In October 2020, Saylor disclosed he personally held 17,732 bitcoin at an average purchase price of $9,882. As of October 2021, he had not sold any bitcoin.[29]

Between October 1 and November 29, 2021, MicroStrategy bought 7,002 bitcoins for about $414.4 million in cash at an average purchase price of $59,187, bringing its total holdings to 121,044 bitcoins.[30][31]

Through April 2023, Microstrategy has purchased 140,000 bitcoin for an average price of $29,803.[32]

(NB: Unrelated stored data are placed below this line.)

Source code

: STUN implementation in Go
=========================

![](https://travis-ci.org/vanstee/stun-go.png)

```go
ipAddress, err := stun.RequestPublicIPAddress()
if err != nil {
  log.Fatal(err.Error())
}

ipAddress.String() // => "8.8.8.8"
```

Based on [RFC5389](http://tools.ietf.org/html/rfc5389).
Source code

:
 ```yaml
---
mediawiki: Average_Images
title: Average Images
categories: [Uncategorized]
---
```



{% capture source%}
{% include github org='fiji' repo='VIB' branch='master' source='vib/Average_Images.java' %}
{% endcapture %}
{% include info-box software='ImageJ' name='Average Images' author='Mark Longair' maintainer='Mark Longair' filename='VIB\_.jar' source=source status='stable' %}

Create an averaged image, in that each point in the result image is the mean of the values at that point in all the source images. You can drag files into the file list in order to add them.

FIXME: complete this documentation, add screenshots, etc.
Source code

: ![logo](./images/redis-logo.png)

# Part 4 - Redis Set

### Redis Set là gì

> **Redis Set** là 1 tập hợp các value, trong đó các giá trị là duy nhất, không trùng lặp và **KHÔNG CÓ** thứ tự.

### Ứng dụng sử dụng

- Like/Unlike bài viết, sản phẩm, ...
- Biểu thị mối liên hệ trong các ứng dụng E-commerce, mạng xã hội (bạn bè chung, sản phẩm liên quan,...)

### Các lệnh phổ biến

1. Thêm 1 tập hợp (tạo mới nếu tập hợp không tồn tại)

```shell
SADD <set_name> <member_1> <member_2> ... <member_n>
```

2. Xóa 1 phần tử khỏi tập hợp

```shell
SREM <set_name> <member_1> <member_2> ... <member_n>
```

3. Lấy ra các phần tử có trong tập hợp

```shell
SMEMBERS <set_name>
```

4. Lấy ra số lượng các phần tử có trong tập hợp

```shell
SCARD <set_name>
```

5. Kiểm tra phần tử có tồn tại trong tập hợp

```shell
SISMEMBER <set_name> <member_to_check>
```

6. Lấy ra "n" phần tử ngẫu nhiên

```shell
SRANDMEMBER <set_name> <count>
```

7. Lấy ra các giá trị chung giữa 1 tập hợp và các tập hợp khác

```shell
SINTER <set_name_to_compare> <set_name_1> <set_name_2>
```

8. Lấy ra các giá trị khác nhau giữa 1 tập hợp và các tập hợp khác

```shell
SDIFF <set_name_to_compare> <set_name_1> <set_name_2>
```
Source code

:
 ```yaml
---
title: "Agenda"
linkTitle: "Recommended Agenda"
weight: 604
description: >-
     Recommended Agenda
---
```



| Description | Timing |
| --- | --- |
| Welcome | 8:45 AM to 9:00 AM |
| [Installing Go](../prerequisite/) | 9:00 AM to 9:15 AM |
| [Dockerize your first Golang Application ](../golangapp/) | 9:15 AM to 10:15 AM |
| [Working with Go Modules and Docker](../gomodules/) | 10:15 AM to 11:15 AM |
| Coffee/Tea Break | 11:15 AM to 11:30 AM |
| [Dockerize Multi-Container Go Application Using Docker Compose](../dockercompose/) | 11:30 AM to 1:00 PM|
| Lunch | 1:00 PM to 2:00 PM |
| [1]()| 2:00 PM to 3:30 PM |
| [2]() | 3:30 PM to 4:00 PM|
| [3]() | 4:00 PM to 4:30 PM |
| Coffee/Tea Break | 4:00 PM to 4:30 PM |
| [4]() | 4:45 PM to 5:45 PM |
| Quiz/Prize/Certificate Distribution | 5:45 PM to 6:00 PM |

In August 2022, Saylor resigned as CEO, remaining as executive chairman, to focus more on bitcoin.[33]

District of Columbia tax fraud lawsuit

On August 31, 2022, the Attorney General for the District of Columbia sued Saylor for tax fraud, accusing him of illegally avoiding more than $25 million in D.C. taxes by pretending to be a resident of other jurisdictions. MicroStrategy was accused of collaborating with Saylor to facilitate his tax evasion by misreporting his residential address to local and federal tax authorities and failing to withhold D.C. taxes.[34] Saylor issued a statement saying: "I respectfully disagree with the position of the District of Columbia and look forward to a fair resolution in the courts."[35]

The Mobile Wave

In June 2012, Saylor released The Mobile Wave: How Mobile Intelligence Will Change Everything, published by Perseus Books, which discusses trends in mobile technology and their future impact on commerce, healthcare, education, and the developing world.[36] The book appeared on the New York Times Best Seller list, where it was ranked number seven in hardcover non-fiction books in August 2012,[37] and was ranked number five in hardcover business books on the Wall Street Journal's Best-Sellers list in July 2012.[38]

Saylor Academy

In 1999, Saylor established The Saylor Foundation (later named Saylor Academy), of which he is the sole trustee. Saylor.org was launched in 2008 as the free education initiative of The Saylor Foundation.[39]